Thing is, the weather is glorious and today is not a good day for us to be locked into the house reading about these ridiculously named families.

(Mind you, I've been reading Diana Wynne Jones "Spellcoats," and that family is even MORE ridiculously named, so who am I to talk?)

Edited at 19:38: She just read a Level 3 book to me. I think we need more of these.

Tuesday, October 05, 2010

No, can't read

So we got Oxford Reading Tree - Read at Home Collection in the post. Linnea can read the entire Level 1 set fluently, after a few minutes to look at them first. But she can't read any of Level 2, not even "the" or "an."

Hah. Maybe tomorrow.

Saturday, October 02, 2010

Aiee, where did the time go?

Rob was away for almost two weeks. We did one Five in a Row book both weeks, or maybe for three weeks running, I'm really not sure now. It's "A Pair of Red Clogs" and it gave us a lovely excuse to watch Totoro again.

Turns out that although the children in Totoro wear shoes like the ones of the little girl's friend on the last page of the book, the father has clogs like the ones in the main part of the story. Yay for changing and developing cultures. It has led to some thinking about cultural influences and I anticipate some fascinating conversations when it percolates through. I was interested to learn that the children hadn't realised there was a link between Totoro and Clogs until they saw the father's clogs, and then they filled in all the gaps themselves. I think we need a better globe; they don't find the Van Der Grinten projection we have on the wall useful to internalise global locations, and our globe is tiny. I should start combing Ebay.

We also have a friend who had a book of Kanji and now the dining room wall is covered in them and Linnea keeps drawing first the character and then a picture to show what it means. Her favourites are Sun and Water. The Faber Castell brush pens we bought after trying them at a friend's are perfect for drawing them, too.

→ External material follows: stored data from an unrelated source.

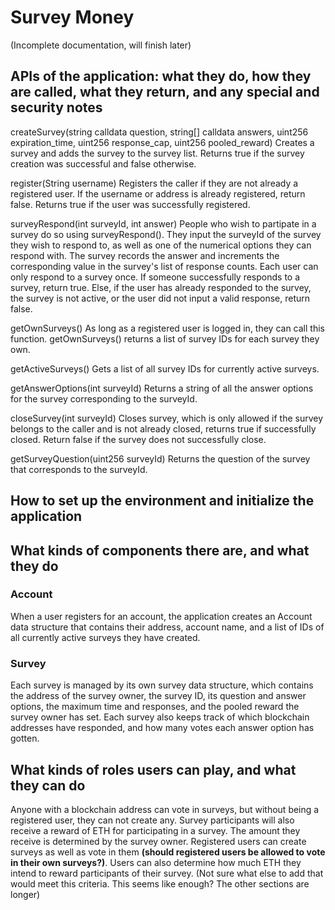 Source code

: # Survey Money
(Incomplete documentation, will finish later)

## APIs of the application: what they do, how they are called, what they return, and any special and security notes
createSurvey(string calldata question, string[] calldata answers, uint256 expiration_time, uint256 response_cap, uint256 pooled_reward)
Creates a survey and adds the survey to the survey list. Returns true if the survey creation was successful and false otherwise.

register(String username)
Registers the caller if they are not already a registered user. If the username or address is already registered, return false. Returns true if the user was successfully registered.

surveyRespond(int surveyId, int answer) 
People who wish to partipate in a survey do so using surveyRespond(). They input the surveyId of the survey they wish to respond to, as well as one of the numerical options they can respond with. The survey records the answer and increments the corresponding value in the survey's list of response counts. Each user can only respond to a survey once.
If someone successfully responds to a survey, return true. Else, if the user has already responded to the survey, the survey is not active, or the user did not input a valid response, return false.

getOwnSurveys()
As long as a registered user is logged in, they can call this function. getOwnSurveys() returns a list of survey IDs for each survey they own.

getActiveSurveys()
Gets a list of all survey IDs for currently active surveys.

getAnswerOptions(int surveyId) 
Returns a string of all the answer options for the survey corresponding to the surveyId.

closeSurvey(int surveyId)
Closes survey, which is only allowed if the survey belongs to the caller and is not already closed, returns true if successfully closed.
Return false if the survey does not successfully close.

getSurveyQuestion(uint256 surveyId)
Returns the question of the survey that corresponds to the surveyId.

## How to set up the environment and initialize the application

## What kinds of components there are, and what they do
### Account
When a user registers for an account, the application creates an Account data structure that contains their address, account name, and a list of IDs of all currently active surveys they have created.
### Survey
Each survey is managed by its own survey data structure, which contains the address of the survey owner, the survey ID, its question and answer options, the maximum time and responses, and the pooled reward the survey owner has set. Each survey also keeps track of which blockchain addresses have responded, and how many votes each answer option has gotten.

## What kinds of roles users can play, and what they can do
Anyone with a blockchain address can vote in surveys, but without being a registered user, they can not create any. Survey participants will also receive a reward of ETH for participating in a survey. The amount they receive is determined by the survey owner. Registered users can create surveys as well as vote in them **(should registered users be allowed to vote in their own surveys?)**. Users can also determine how much ETH they intend to reward participants of their survey.
(Not sure what else to add that would meet this criteria. This seems like enough? The other sections are longer)
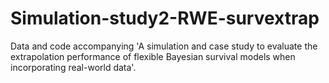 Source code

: # Simulation-study2-RWE-survextrap
Data and code accompanying 'A simulation and case study to evaluate the extrapolation performance of flexible Bayesian survival models when incorporating real-world data'.
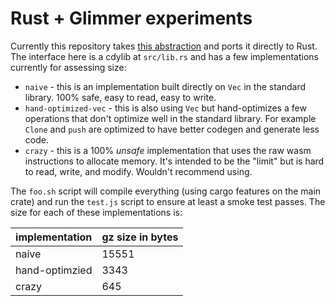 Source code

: # Rust + Glimmer experiments

Currently this repository takes [this abstraction][stack] and ports it directly
to Rust. The interface here is a cdylib at `src/lib.rs` and has a few
implementations currently for assessing size:

[stack]: https://github.com/glimmerjs/glimmer-vm/blob/3e4f6a3e491483a297e7d65148478f931f074809/packages/%40glimmer/low-level/lib/asm/stack.ts

* `naive` - this is an implementation built directly on `Vec` in the standard
  library. 100% safe, easy to read, easy to write.
* `hand-optimized-vec` - this is also using `Vec` but hand-optimizes a few
  operations that don't optimize well in the standard library. For example
  `Clone` and `push` are optimized to have better codegen and generate less
  code.
* `crazy` - this is a 100% *unsafe* implementation that uses the raw wasm
  instructions to allocate memory. It's intended to be the "limit" but is hard
  to read, write, and modify. Wouldn't recommend using.

The `foo.sh` script will compile everything (using cargo features on the main
crate) and run the `test.js` script to ensure at least a smoke test passes. The
size for each of these implementations is:

| implementation | gz size in bytes |
|---------------|------------------|
| naive   |   15551 |
| hand-optimzied | 3343 |
| crazy | 645 |


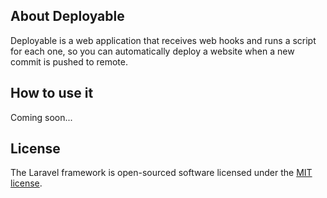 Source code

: ## About Deployable

Deployable is a web application that receives web hooks and runs a script for each one, so you can automatically deploy a website when a new commit is pushed to remote.

## How to use it

Coming soon...


## License

The Laravel framework is open-sourced software licensed under the [MIT license](https://opensource.org/licenses/MIT).
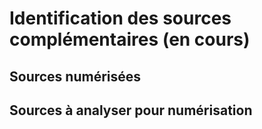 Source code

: # Identification des sources complémentaires (en cours)

## Sources numérisées

## Sources à analyser pour numérisation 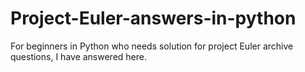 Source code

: # Project-Euler-answers-in-python
For beginners in Python who needs solution for project Euler archive questions, I have answered here.
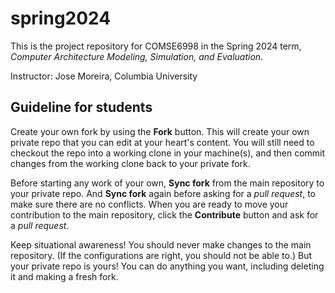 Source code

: # spring2024
This is the project repository for COMSE6998 in the Spring 2024 term, *Computer Architecture Modeling, Simulation, and Evaluation*.

Instructor: Jose Moreira, Columbia University

## Guideline for students

Create your own fork by using the **Fork** button. 
This will create your own private repo that you can edit at your heart's content. 
You will still need to checkout the repo into a working clone in your machine(s), and then commit changes from the working clone back to your private fork.

Before starting any work of your own, **Sync fork** from the main repository to your private repo.
And **Sync fork** again before asking for a *pull request*, to make sure there are no conflicts.
When you are ready to move your contribution to the main repository, click the **Contribute** button and ask for a *pull request*.

Keep situational awareness! 
You should never make changes to the main repository.
(If the configurations are right, you should not be able to.)
But your private repo is yours!
You can do anything you want, including deleting it and making a fresh fork.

Because we read "Lentil" a while ago, we got some charcoal, and we used that the other day; most things went black and some things went grey, but that's what charcoal is for, so it was ok. I descaled the bathroom sink, too, because the charcoal dust clung to the limescale I hadn't noticed before; presumably this was easier than doing it after it was visible of its own accord, so that was nice.

We had friends over from Ireland for the first week of Rob's absence, and that was lovely. The children played together with very few all-out wars or inconsolable tantrums, and it was great to be able to talk to my adult friend in the peaceful interludes. That week we went to a birthday party and ERAPA too. The second week we stayed at home more, I think; the weather was a lot worse. It's all a bit vague.

Oh, but I have been putting all our MEP worksheets into ringbinders. It's interesting to see which worksheets they have repeated most often - found most interesting, I assume? - and the way they have both skipped all the most repetitive bits. I can also see when our old printer broke using only the MEP printouts to help, because we haven't printed anything beyond the first two sections of the first book. I hand-copied some stuff after that but mostly we didn't bother. We will now; Linnea in particular enjoys going over them, and trying a new one occasionally, and Emer likes to do little bits.

The anatomy/biology books are out again, muscles and nerve cells and cell walls and so on. I have a feeling Linnea is heading towards elements - she is digging down for the small stuff a lot lately.

And Astrid is just 10 weeks old. She has learned to bat things of her own accord, and seems to know that her hands are hers at least 75% of the time. It's hard to tell.